The U.S. economy has picked up, and many businesses are forcing bringing their former and work-from-home staff back into the office.
But side hustles remain popular.
Most side hustle for more than money: Even where they have wage-paying work, many Americans also have side jobs, according to a survey by Insuranks, a small business insurance marketplace.
Ninety-three percent of the adults surveyed by Insuranks said they have an added job alongside their main employment positions. Nearly 80 percent of them work full-time. Both full- and part-time work respondents said they devote an average of 13 hours per week to their side hustles.
Most in the survey offered a dual reason for their added job(s). Sixty-three percent said they took on side hustles "for something to do and bit of extra cash."
Forty-four percent said financial needs were the reason. The side hustle cash helped them make ends meet and/or cover bills.
Twenty-eight percent said the side hustle money helped them deal with inflation costs.
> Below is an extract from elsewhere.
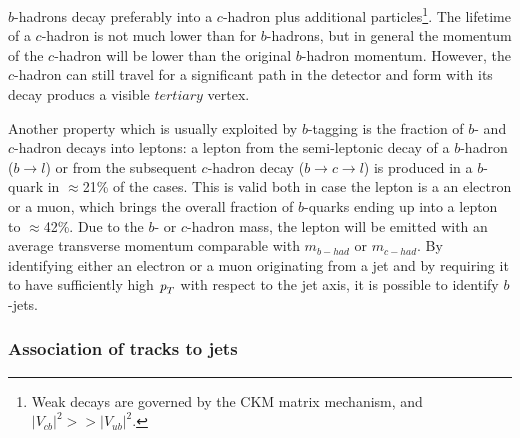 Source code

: $b$-hadrons decay preferably into a $c$-hadron plus additional particles\footnote{Weak decays are governed by the CKM matrix mechanism, and $|V_{cb}|^2 >> |V_{ub}|^2$.}. The lifetime of a $c$-hadron is not much lower than for $b$-hadrons, but in general the momentum of the $c$-hadron will be lower than the original $b$-hadron momentum. However, the $c$-hadron can still travel for a significant path in the detector and form with its decay producs a visible $tertiary$ vertex. 

Another property which is usually exploited by $b$-tagging is the fraction of $b$- and $c$-hadron decays into leptons: a lepton from the semi-leptonic decay of a $b$-hadron ($b \rightarrow l$) or from the subsequent $c$-hadron decay ($b \rightarrow c \rightarrow l$) is produced in a $b$-quark in $\approx$21\% of the cases. This is valid both in case the lepton is a an electron or a muon, which brings the overall fraction of $b$-quarks ending up into a lepton to $\approx$42\%. Due to the $b$- or $c$-hadron mass, the lepton will be emitted with an average transverse momentum comparable with $m_{b-had}$ or $m_{c-had}$. By identifying either an electron or a muon originating from a jet and by requiring it to have sufficiently high ${\emph{p}_{T}}$ with respect to the jet axis, it is possible to identify $b$-jets.



\subsubsection{Association of tracks to jets}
Another 26 percent are using the money to more quickly pay off debt.
But nearly a third, 32 percent, said finances weren't the main reason for their side hustle. They do the extra job because they enjoy it. In fact, nearly half (49 percent) said they would quit their full-time job if they made enough money off their side hustle.
More tax tasks: Another thing more side hustlers have in common is added tax duties. The added independent income means they typically must pay estimated taxes.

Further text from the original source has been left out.